Bug #23853
closedInefficent implementation - very long query time for "rbd ls -l" queries
0%
Description
We are trying to integrate a storage repository in xenserver.
Summary:
The slowness is a real pain for us, because this prevents the xen storage repository to work efficently.
Gathering information for XEN Pools with hundreds of virtual machines (using "--format json") would be a real pain...
The high user time consumption and the really huge amount of threads suggests that there is something really inefficient in the "rbd" utility.
So what can i do to make "rbd ls -l" faster or to get comparable information regarding snapshot hierarchy information?
We have a strange problem on listing the images of a SSD pool.
# time rbd ls -l --pool RBD_XenStorage-07449252-bf96-4daa-b0a6-687b7f1c369c
NAME SIZE PARENT FMT PROT LOCK
RBD-0192938e-cb4b-4ee1-9988-b8145704ac81 20480M RBD_XenStorage-07449252-bf96-4daa-b0a6-687b7f1c369c/RBD-8b2cfe76-44b7-4393-b376-f675366831c3@BASE 2
RBD-0192938e-cb4b-4ee1-9988-b8145704ac81@BASE 20480M RBD_XenStorage-07449252-bf96-4daa-b0a6-687b7f1c369c/RBD-8b2cfe76-44b7-4393-b376-f675366831c3@BASE 2 yes
..
__srlock__ 0 2
real 0m8.726s
user 0m8.506s
sys 0m0.591s
===> This incredibly slow for outputting 105 lines.

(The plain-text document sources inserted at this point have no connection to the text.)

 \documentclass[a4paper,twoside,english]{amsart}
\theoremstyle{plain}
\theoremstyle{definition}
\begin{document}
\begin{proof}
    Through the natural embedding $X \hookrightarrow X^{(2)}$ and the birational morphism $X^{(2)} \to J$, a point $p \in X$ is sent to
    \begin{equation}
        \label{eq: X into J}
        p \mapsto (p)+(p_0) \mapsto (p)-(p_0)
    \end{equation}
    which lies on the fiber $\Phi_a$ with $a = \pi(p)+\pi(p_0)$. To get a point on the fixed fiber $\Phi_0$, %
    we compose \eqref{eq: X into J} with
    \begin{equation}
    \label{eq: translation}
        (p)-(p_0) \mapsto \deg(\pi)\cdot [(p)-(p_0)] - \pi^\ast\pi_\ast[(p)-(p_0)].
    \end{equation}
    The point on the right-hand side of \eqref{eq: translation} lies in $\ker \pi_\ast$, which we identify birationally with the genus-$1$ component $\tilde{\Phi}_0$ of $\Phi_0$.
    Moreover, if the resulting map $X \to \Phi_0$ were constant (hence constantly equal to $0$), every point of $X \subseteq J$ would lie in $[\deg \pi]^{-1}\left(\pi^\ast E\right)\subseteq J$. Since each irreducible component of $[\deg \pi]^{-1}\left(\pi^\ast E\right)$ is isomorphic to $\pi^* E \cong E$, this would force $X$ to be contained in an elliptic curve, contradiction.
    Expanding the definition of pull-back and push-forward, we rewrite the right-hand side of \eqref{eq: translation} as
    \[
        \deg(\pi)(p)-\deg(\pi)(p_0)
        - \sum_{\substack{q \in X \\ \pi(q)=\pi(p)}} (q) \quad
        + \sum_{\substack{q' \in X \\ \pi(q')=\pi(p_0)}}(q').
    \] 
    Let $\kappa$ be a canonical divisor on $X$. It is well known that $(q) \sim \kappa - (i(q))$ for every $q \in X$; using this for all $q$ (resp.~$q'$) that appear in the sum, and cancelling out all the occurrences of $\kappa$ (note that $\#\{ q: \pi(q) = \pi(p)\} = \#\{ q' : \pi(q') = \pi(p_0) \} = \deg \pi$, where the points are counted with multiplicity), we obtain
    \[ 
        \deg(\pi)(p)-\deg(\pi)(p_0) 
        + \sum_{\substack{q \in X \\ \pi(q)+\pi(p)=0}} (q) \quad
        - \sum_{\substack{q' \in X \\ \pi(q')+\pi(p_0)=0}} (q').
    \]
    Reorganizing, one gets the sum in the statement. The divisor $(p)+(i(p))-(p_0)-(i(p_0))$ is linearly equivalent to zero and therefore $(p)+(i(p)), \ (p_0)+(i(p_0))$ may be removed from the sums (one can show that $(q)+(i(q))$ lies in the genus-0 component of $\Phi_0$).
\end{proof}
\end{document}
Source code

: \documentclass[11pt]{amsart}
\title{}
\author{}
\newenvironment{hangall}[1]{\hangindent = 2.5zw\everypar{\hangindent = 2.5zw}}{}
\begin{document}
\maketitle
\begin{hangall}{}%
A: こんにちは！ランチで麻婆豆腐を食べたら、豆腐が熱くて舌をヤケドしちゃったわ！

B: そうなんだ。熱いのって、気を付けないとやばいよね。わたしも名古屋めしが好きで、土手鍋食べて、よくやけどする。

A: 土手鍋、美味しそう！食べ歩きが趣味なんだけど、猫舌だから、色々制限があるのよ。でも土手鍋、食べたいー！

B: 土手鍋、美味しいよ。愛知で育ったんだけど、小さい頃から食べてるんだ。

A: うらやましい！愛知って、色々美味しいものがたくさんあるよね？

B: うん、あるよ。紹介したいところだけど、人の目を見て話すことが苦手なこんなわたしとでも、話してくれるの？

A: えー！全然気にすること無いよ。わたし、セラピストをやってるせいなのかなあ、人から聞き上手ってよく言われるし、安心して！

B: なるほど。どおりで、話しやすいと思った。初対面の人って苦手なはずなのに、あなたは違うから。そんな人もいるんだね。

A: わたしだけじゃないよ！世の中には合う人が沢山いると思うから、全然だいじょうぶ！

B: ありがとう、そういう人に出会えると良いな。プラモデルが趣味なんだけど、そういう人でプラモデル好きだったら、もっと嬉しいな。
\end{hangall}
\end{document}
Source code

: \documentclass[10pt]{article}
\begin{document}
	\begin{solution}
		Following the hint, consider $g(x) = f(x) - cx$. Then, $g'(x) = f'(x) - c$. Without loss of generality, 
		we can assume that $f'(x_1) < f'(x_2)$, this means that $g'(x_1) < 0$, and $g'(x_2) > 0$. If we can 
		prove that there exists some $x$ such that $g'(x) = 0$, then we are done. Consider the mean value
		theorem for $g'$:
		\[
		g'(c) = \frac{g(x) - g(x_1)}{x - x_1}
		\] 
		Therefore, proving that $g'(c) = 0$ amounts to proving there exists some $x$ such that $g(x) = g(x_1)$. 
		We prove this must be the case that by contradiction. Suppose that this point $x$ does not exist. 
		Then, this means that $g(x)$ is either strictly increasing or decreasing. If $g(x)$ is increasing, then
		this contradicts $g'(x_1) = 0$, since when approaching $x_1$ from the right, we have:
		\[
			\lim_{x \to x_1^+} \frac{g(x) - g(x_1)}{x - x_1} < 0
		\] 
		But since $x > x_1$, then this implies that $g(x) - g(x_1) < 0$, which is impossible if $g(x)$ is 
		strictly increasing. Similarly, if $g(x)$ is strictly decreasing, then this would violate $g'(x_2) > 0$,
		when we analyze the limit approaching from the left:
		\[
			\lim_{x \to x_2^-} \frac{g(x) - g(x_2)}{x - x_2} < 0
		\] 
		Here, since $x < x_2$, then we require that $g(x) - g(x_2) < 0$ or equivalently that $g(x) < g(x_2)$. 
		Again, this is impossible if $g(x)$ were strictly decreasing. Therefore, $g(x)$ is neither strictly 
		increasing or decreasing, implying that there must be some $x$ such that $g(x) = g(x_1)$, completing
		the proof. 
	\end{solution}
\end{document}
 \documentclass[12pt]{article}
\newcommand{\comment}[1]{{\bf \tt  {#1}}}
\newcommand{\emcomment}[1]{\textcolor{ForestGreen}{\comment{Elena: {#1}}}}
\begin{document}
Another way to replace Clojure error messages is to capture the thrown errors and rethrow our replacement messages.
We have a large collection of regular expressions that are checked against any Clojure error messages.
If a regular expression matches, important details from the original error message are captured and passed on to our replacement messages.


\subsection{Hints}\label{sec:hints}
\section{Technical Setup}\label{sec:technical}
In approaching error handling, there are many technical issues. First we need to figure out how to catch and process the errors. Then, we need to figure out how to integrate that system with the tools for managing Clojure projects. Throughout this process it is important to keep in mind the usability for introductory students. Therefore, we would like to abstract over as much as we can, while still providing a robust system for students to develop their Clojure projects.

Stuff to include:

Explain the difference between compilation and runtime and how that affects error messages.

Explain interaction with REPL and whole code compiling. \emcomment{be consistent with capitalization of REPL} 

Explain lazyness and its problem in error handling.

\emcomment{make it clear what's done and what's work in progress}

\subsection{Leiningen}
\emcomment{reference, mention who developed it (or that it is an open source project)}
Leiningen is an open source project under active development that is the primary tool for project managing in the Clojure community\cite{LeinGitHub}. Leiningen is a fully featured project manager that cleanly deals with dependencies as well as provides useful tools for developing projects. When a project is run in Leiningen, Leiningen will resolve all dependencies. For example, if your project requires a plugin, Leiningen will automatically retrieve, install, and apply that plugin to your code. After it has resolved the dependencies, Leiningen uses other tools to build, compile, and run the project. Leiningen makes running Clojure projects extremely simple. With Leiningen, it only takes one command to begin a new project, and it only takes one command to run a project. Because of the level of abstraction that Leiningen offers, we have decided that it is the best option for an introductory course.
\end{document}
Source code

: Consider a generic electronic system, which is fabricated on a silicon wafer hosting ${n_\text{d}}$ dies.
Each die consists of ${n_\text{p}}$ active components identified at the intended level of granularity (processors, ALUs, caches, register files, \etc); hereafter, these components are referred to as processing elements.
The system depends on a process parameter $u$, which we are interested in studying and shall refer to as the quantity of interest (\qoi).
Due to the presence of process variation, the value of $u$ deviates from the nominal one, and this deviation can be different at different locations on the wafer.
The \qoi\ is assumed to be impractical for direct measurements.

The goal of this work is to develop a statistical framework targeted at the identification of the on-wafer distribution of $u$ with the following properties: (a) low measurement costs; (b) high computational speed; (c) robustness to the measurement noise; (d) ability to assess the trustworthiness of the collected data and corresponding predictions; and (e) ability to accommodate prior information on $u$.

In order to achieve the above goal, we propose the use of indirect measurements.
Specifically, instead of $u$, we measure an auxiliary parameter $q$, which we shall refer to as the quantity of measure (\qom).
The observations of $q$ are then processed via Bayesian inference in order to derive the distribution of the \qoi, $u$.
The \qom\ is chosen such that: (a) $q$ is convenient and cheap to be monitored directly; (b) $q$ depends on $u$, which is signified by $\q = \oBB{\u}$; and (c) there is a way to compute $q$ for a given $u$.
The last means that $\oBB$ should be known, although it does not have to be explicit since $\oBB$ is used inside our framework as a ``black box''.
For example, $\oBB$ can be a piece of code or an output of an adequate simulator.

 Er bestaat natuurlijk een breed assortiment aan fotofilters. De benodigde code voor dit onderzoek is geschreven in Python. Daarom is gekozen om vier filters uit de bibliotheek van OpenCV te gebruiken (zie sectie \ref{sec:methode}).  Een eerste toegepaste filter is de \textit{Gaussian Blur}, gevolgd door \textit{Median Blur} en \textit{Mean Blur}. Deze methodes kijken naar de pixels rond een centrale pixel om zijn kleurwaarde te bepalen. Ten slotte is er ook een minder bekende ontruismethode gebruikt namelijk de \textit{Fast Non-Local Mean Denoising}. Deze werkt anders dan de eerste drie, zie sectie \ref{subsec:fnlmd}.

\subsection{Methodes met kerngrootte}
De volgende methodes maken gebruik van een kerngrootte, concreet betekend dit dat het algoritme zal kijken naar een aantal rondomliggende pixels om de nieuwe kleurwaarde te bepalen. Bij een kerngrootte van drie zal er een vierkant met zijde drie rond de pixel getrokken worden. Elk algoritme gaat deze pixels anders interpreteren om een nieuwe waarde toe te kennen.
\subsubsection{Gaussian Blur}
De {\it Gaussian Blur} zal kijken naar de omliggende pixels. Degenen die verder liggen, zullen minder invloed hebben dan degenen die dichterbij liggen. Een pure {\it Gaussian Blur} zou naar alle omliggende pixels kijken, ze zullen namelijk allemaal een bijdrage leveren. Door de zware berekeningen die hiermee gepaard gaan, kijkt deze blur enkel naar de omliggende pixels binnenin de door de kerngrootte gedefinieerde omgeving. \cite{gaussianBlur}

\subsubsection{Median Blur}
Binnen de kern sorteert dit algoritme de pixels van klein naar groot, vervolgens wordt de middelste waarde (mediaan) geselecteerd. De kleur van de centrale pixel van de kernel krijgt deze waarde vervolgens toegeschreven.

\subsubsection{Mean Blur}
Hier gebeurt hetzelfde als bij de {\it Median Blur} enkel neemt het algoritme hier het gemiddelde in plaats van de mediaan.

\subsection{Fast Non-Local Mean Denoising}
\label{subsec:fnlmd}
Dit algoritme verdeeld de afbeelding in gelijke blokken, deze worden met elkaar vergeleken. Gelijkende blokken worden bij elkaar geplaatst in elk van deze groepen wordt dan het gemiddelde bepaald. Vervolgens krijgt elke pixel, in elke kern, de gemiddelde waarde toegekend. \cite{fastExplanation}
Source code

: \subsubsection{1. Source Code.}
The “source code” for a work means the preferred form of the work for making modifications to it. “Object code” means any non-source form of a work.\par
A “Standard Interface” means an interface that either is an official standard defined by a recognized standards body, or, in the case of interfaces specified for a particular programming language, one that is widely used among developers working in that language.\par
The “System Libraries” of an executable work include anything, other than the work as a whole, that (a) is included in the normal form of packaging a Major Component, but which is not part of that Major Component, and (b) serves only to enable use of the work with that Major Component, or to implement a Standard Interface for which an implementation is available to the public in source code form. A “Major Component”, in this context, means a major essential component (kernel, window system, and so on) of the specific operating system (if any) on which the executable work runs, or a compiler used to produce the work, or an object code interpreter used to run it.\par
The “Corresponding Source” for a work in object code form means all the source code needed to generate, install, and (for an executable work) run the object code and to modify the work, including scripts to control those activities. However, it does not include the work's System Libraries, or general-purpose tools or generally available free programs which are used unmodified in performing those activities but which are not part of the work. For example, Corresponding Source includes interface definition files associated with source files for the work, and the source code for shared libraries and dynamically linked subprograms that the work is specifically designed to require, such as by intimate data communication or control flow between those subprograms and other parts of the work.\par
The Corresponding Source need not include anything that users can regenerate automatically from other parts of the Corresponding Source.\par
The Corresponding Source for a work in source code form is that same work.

Without "-l" ist pretty fast (unfortunately i need this information):
# time rbd ls --pool RBD_XenStorage-07449252-bf96-4daa-b0a6-687b7f1c369c
RBD-0192938e-cb4b-4ee1-9988-b8145704ac81
...
__srlock__
real 0m0.024s
user 0m0.015s
sys 0m0.008s
===> This incredibly fast for outputting 71 lines.
The "@BASE" snapshots are created by the following procedure:
rbd snap create
rbd snap protect
rbd clone
It seems that lookups to rbd-pools are performed by using a object named "rbd_directory" which resides on the pool...
Querying this object with 142 entries need 0.024seconds.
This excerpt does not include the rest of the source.